Requirement:
Retype the listing in full. Change nothing.

Source records:
───

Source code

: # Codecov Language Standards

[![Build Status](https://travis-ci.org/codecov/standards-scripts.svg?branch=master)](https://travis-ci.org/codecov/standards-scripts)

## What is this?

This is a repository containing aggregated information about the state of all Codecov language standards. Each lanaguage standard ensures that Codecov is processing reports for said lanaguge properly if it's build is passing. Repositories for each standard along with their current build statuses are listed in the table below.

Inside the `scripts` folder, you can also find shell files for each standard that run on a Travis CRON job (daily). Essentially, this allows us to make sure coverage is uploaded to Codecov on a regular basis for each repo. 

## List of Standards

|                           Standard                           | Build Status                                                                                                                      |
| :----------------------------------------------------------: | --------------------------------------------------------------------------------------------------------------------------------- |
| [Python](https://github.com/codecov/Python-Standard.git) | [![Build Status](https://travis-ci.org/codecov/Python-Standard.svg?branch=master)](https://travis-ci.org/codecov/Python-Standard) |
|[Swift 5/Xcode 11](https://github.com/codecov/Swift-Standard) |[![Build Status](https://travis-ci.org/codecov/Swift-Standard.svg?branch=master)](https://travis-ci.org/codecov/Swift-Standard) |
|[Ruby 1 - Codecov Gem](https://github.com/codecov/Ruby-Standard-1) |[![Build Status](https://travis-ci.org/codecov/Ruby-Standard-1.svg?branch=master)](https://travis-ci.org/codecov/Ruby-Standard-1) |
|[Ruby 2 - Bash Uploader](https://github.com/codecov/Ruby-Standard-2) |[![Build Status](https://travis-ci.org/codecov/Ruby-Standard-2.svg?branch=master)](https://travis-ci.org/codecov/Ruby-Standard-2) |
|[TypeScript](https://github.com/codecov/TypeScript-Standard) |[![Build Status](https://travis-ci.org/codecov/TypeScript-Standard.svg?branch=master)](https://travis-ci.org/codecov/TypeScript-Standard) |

───

Your response:
Source code

: # Codecov Language Standards

[![Build Status](https://travis-ci.org/codecov/standards-scripts.svg?branch=master)](https://travis-ci.org/codecov/standards-scripts)

## What is this?

This is a repository containing aggregated information about the state of all Codecov language standards. Each lanaguage standard ensures that Codecov is processing reports for said lanaguge properly if it's build is passing. Repositories for each standard along with their current build statuses are listed in the table below.

Inside the `scripts` folder, you can also find shell files for each standard that run on a Travis CRON job (daily). Essentially, this allows us to make sure coverage is uploaded to Codecov on a regular basis for each repo. 

## List of Standards

|                           Standard                           | Build Status                                                                                                                      |
| :----------------------------------------------------------: | --------------------------------------------------------------------------------------------------------------------------------- |
| [Python](https://github.com/codecov/Python-Standard.git) | [![Build Status](https://travis-ci.org/codecov/Python-Standard.svg?branch=master)](https://travis-ci.org/codecov/Python-Standard) |
|[Swift 5/Xcode 11](https://github.com/codecov/Swift-Standard) |[![Build Status](https://travis-ci.org/codecov/Swift-Standard.svg?branch=master)](https://travis-ci.org/codecov/Swift-Standard) |
|[Ruby 1 - Codecov Gem](https://github.com/codecov/Ruby-Standard-1) |[![Build Status](https://travis-ci.org/codecov/Ruby-Standard-1.svg?branch=master)](https://travis-ci.org/codecov/Ruby-Standard-1) |
|[Ruby 2 - Bash Uploader](https://github.com/codecov/Ruby-Standard-2) |[![Build Status](https://travis-ci.org/codecov/Ruby-Standard-2.svg?branch=master)](https://travis-ci.org/codecov/Ruby-Standard-2) |
|[TypeScript](https://github.com/codecov/TypeScript-Standard) |[![Build Status](https://travis-ci.org/codecov/TypeScript-Standard.svg?branch=master)](https://travis-ci.org/codecov/TypeScript-Standard) |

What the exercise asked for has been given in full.